United Kingdom Network Infrastructure
London is one of the most connected cities in the world. LINX, the London Internet Exchange, regularly peaks above 8 Tbit/s and ranks among the top three IXPs globally by traffic volume. The city hosts a dense concentration of carrier-neutral data centres — Telehouse North and East in Docklands, Equinix LD4 and LD5 in Slough, and Interxion's London campus — giving networks a wide choice of interconnection points within a few miles of each other.
The UK sits at the western end of several major transatlantic submarine cable systems. TAT-14, Yellow/AC-2, and FLAG Atlantic-1 all land on British shores, providing multiple diverse paths to the US East Coast. This geography gives London some of the best transatlantic latency in Europe, with round-trip times to New York typically in the 70–80ms range under normal load.
Domestic backbone capacity is concentrated in London but extends to major cities via high-capacity fibre rings.
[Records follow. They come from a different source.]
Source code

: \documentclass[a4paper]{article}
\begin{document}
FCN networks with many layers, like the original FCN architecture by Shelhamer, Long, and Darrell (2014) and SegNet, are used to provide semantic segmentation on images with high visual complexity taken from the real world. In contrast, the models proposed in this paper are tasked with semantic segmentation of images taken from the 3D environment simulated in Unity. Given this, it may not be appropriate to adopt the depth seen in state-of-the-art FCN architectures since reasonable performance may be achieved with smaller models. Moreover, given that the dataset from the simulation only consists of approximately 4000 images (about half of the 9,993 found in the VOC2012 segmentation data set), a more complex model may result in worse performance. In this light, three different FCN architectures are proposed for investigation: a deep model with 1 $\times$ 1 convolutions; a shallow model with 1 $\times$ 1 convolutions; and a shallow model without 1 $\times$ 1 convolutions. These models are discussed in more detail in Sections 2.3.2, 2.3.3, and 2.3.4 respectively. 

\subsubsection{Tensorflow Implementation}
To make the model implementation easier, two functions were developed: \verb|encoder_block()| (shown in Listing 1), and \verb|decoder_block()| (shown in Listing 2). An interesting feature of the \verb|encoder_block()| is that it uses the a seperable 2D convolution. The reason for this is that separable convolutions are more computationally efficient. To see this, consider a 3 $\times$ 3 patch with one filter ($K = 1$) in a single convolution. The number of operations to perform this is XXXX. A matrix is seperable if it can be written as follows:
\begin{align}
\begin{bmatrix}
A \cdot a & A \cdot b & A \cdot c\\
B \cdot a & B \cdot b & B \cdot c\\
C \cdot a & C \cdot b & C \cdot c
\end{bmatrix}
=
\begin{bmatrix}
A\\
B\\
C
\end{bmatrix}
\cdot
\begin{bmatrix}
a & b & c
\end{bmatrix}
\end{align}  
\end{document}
BT Openreach, Virgin Media O2, and a growing number of altnets operate long-haul links between London, Manchester, Birmingham, and Edinburgh. Peering in Manchester through MANAP reduces round-trip times for traffic destined for northern England without backhauling through the capital.
The UK's single node on this platform runs in London on AS203758 (ABR Hosting), housed in the ABR Hosting data centre. ABR provides transit and colocation services in London, connected to the broader UK carrier ecosystem. Tests from this node reflect conditions on a mid-tier London hosting network, which is useful for gauging reachability from a typical VPS or dedicated server environment.
Post-Brexit, UK internet routing policy has diverged from EU frameworks in some regulatory areas, but at the physical layer nothing changed — fibre, peering agreements, and transit contracts operate as before. LINX membership still includes hundreds of EU carriers, and cross-channel latency between London and Amsterdam or Paris remains in the low teens of milliseconds.